As for his own children, he was much like his father. Absent. We interviewed his daughters Kelly and Kerry, his son Teddy and his stepson Christopher Aber (Jan's son).  Mickey left wreckage as a father. His sons, Mickey Jr., Timmy and Teddy all suffered from alcohol and drug abuse. His four children from Barbara Ann were raised by their grandparents after the murder of Mickey's fifth wife in 1966. His son Mickey Jr. lives now, according to child star and friend, Paul Petersen, as a "Hermit in Hemet [Ca.]." His son Teddy was very ill and lived in hospice and on a respirator. In our interview, he was very bitter about his father. Kelly, along with her sisters and brothers had the guidance from their grandparents – not their father – and lived productive lives. Mickey's relationship with Jan's sons, Chris and Mark, was rather complex. Chris worked as Mickey's road manager for nearly 25 years.

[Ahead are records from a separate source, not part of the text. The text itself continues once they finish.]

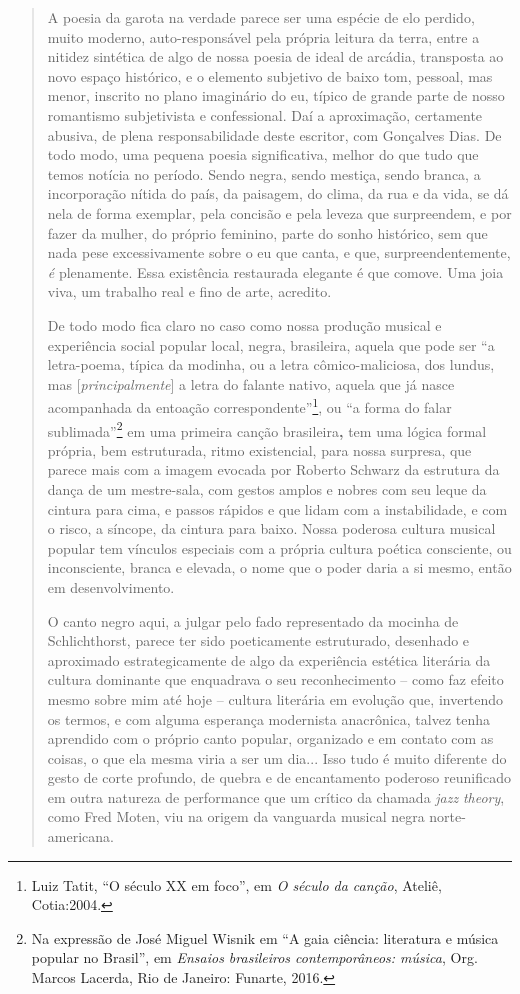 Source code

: \begin{quote}
A poesia da garota na verdade parece ser uma espécie de elo perdido,
muito moderno, auto-responsável pela própria leitura da terra, entre a
nitidez sintética de algo de nossa poesia de ideal de arcádia,
transposta ao novo espaço histórico, e o elemento subjetivo de baixo
tom, pessoal, mas menor, inscrito no plano imaginário do eu, típico de
grande parte de nosso romantismo subjetivista e confessional. Daí a
aproximação, certamente abusiva, de plena responsabilidade deste
escritor, com Gonçalves Dias. De todo modo, uma pequena poesia
significativa, melhor do que tudo que temos notícia no período. Sendo
negra, sendo mestiça, sendo branca, a incorporação nítida do país, da
paisagem, do clima, da rua e da vida, se dá nela de forma exemplar, pela
concisão e pela leveza que surpreendem, e por fazer da mulher, do
próprio feminino, parte do sonho histórico, sem que nada pese
excessivamente sobre o eu que canta, e que, surpreendentemente, \emph{é}
plenamente. Essa existência restaurada elegante é que comove. Uma joia
viva, um trabalho real e fino de arte, acredito.

De todo modo fica claro no caso como nossa produção musical e
experiência social popular local, negra, brasileira, aquela que pode ser
``a letra-poema, típica da modinha, ou a letra cômico-maliciosa, dos
lundus, mas {[}\emph{principalmente}{]} a letra do falante nativo,
aquela que já nasce acompanhada da entoação correspondente''\footnote{Luiz
  Tatit, ``O século XX em foco'', em \emph{O século da canção}, Ateliê,
  Cotia:2004.}, ou ``a forma do falar sublimada''\footnote{Na expressão
  de José Miguel Wisnik em ``A gaia ciência: literatura e música popular
  no Brasil'', em \emph{Ensaios brasileiros contemporâneos: música},
  Org. Marcos Lacerda, Rio de Janeiro: Funarte, 2016.} em uma primeira
canção brasileira\textbf{,} tem uma lógica formal própria, bem
estruturada, ritmo existencial, para nossa surpresa, que parece mais com
a imagem evocada por Roberto Schwarz da estrutura da dança de um
mestre-sala, com gestos amplos e nobres com seu leque da cintura para
cima, e passos rápidos e que lidam com a instabilidade, e com o risco, a
síncope, da cintura para baixo. Nossa poderosa cultura musical popular
tem vínculos especiais com a própria cultura poética consciente, ou
inconsciente, branca e elevada, o nome que o poder daria a si mesmo,
então em desenvolvimento.

O canto negro aqui, a julgar pelo fado representado da mocinha de
Schlichthorst, parece ter sido poeticamente estruturado, desenhado e
aproximado estrategicamente de algo da experiência estética literária da
cultura dominante que enquadrava o seu reconhecimento -- como faz efeito
mesmo sobre mim até hoje -- cultura literária em evolução que,
invertendo os termos, e com alguma esperança modernista anacrônica,
talvez tenha aprendido com o próprio canto popular, organizado e em
contato com as coisas, o que ela mesma viria a ser um dia... Isso tudo é
muito diferente do gesto de corte profundo, de quebra e de encantamento
poderoso reunificado em outra natureza de performance que um crítico da
chamada \emph{jazz} \emph{theory}, como Fred Moten, viu na origem da
vanguarda musical negra norte-americana.


\end{quote}
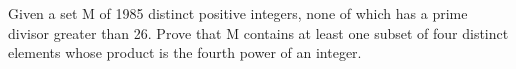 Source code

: \item Given a set M of 1985 distinct positive integers, none of which has a prime divisor greater than 26. Prove that M contains at least one subset of four distinct elements whose product is the fourth power of an integer.







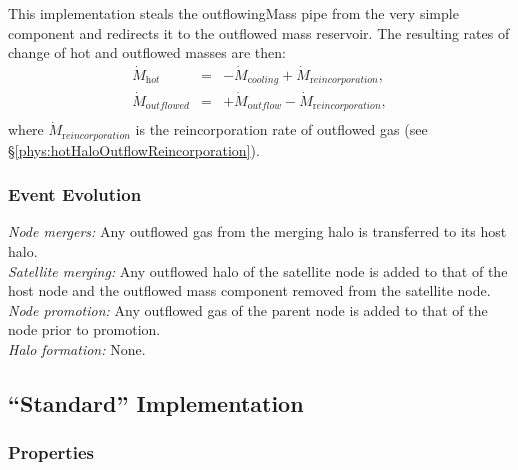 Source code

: This implementation steals the {\normalfont \ttfamily outflowingMass} pipe from the very simple component and redirects it to the outflowed mass reservoir. The resulting rates of change of hot and outflowed masses are then:
\begin{eqnarray}
 \dot{M}_{\mathrm hot}      &=& - \dot{M}_{\mathrm cooling} + \dot{M}_{\mathrm reincorporation}, \nonumber \\
 \dot{M}_{\mathrm outflowed} &=& + \dot{M}_{\mathrm outflow} - \dot{M}_{\mathrm reincorporation}, \nonumber \\
\end{eqnarray}
where $\dot{M}_{\mathrm reincorporation}$ is the reincorporation rate of outflowed gas (see \S\ref{phys:hotHaloOutflowReincorporation}).

\subsubsection{Event Evolution}

\noindent\emph{Node mergers:} Any outflowed gas from the merging halo is transferred to its host halo.\\

\noindent\emph{Satellite merging:} Any outflowed halo of the satellite \gls{node} is added to that of the host \gls{node} and the outflowed mass \gls{component} removed from the satellite node.\\

\noindent\emph{Node promotion:} Any outflowed gas of the parent \gls{node} is added to that of the \gls{node} prior to promotion.\\

\noindent\emph{Halo formation:} None.\\

\subsection{``Standard'' Implementation}

\subsubsection{Properties}

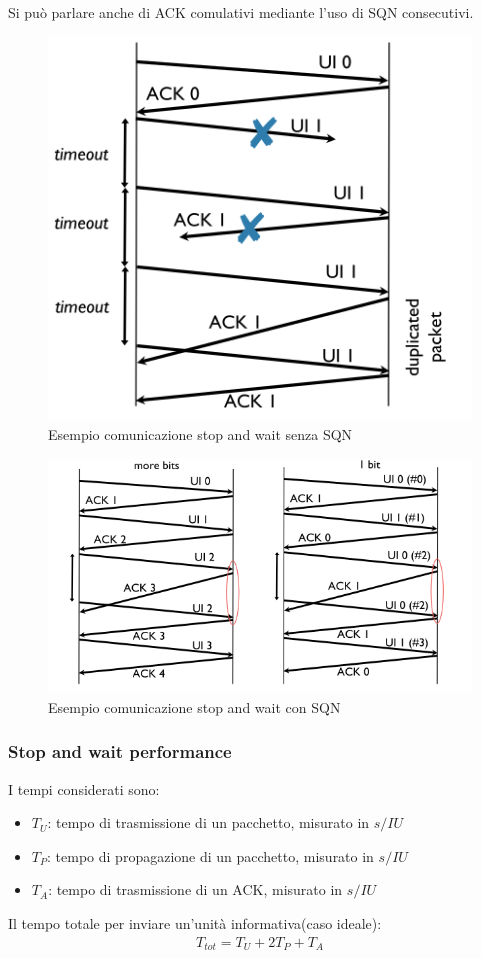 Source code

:Si può parlare anche di ACK comulativi mediante l'uso di SQN consecutivi.

\begin{figure}[!ht]
	\centering
	\includegraphics[width=0.4\columnwidth]{./images/esempio_comunicazione_stop_wait_no_sqn.png}
	\caption{Esempio comunicazione stop and wait senza SQN}
	\label{fig:esempio_comunicazione_stop_wait_no_sqn}
\end{figure}


\begin{figure}[!ht]
	\centering
	\includegraphics[width=0.4\columnwidth]{./images/esempio_comunicazione_stop_wait_sqn.png}
	\caption{Esempio comunicazione stop and wait con SQN}
	\label{fig:esempio_comunicazione_stop_wait_sqn}
\end{figure}



\subsubsection{Stop and wait performance}

I tempi considerati sono:
\begin{itemize}
	\item \textbf{$T_U$}: tempo di trasmissione di un pacchetto, misurato in $s/IU$
	\item \textbf{$T_P$}: tempo di propagazione di un pacchetto, misurato in $s/IU$
	\item \textbf{$T_{A}$}: tempo di trasmissione di un ACK, misurato in $s/IU$
\end{itemize}

Il tempo totale per inviare un'unità informativa(caso ideale):
\begin{align}
	T_{tot} = T_{U} + 2T_{P} + T_{A}
\end{align}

He was married to beautiful women including Ava Gardner, Martha Vickers, Betty Jane Rase, Elain Mehnken and Barbara Ann Thompson. He trusted managers, who he saw as father figures, but some were just out to exploit him. However, through it all, the public still looked at him and continued to adore him despite his well-known, rocky personal life.

WILLIAM BIRNES: Both. He was so well respected by the acting community that they heaped praise upon him as the best actor America could produce. But that was only professionally. In his personal life, he was looked upon as a tragic figure who couldn't figure out how to grow up, grow old, shoulder responsibility, and inhabit the legend he had become.


STAY THIRSTY: You state that your goal in writing this biography was to create "an enduring chronicle of the historic career and life" of one of the early Hollywood legends. Do you feel that you have succeeded? Were there any stones that you left unturned? If you could ask Mickey Rooney one more question, what would it be?

RICHARD LERTZMAN: I think we achieved our goal through our look at Rooney's life, career and his impact on cinema and culture. I believe we were able to explore almost every aspect of Mickey Rooney. However, as I stated earlier, we came to the conclusion that his real persona was sublimated for what he adopted as his created character he called "Mickey Rooney." His soul, as was his dear friend Judy Garland, was sucked out of him by the MGM system and they were trained to be the creation that Louis B. Mayer and friends envisioned.

Asking Mickey a question about his true inner feelings was futile. He only could give you the crafted responses that were drilled into him by the "Don" of MGM publicity, Howard Strickling.

WILLIAM BIRNES: We still wanted to explore more about the final years of his life, his conservator ship, his financial legacy, the legal battles over his estate and why he was induced by lawyers to split from his wife. There are still legal issues that are unresolved that need to be explored and claims by his children that need to be fleshed out. 


STAY THIRSTY: The story of Mickey Rooney is the story of Hollywood from its early years until the present and yet you say, "Mickey suffered from the catastrophe of success." How instructive is Rooney's story as a cautionary tale to today's actors and actresses? If you could offer one take-away, what would it be?

RICHARD LERTZMAN: To me, the "catastrophe of success" is where you reach great heights early in your life and you try to replicate it the remainder of your years. Mickey was the number one box office star by the time he was 18 and spent the next 76 years trying to achieve that again.

Paul Petersen, wrote a foreword in our book that offers a wonderful analysis of that. Paul, was a teen idol as the co-star of the Donna Reed Show and experienced early success followed by many lean years. When he was nearly 25, Mickey offered him words of advice that he coveted and has helped him guide his life after his years as a teen superstar. 

WILLIAM BIRNES: When you are worshipped as a child star or child show business prodigy, you have to realize it will ultimately go away as you get older. As Paul Peterson told us child stars often suffer from the "Jurassic effect," becoming frozen in amber and then they are anachronisms. George Clooney said the he was happy he didn't reach stardom until he was in his thirties because then he was prepared for it. Mickey never was, never understood it, and never learned how to live with it responsibly.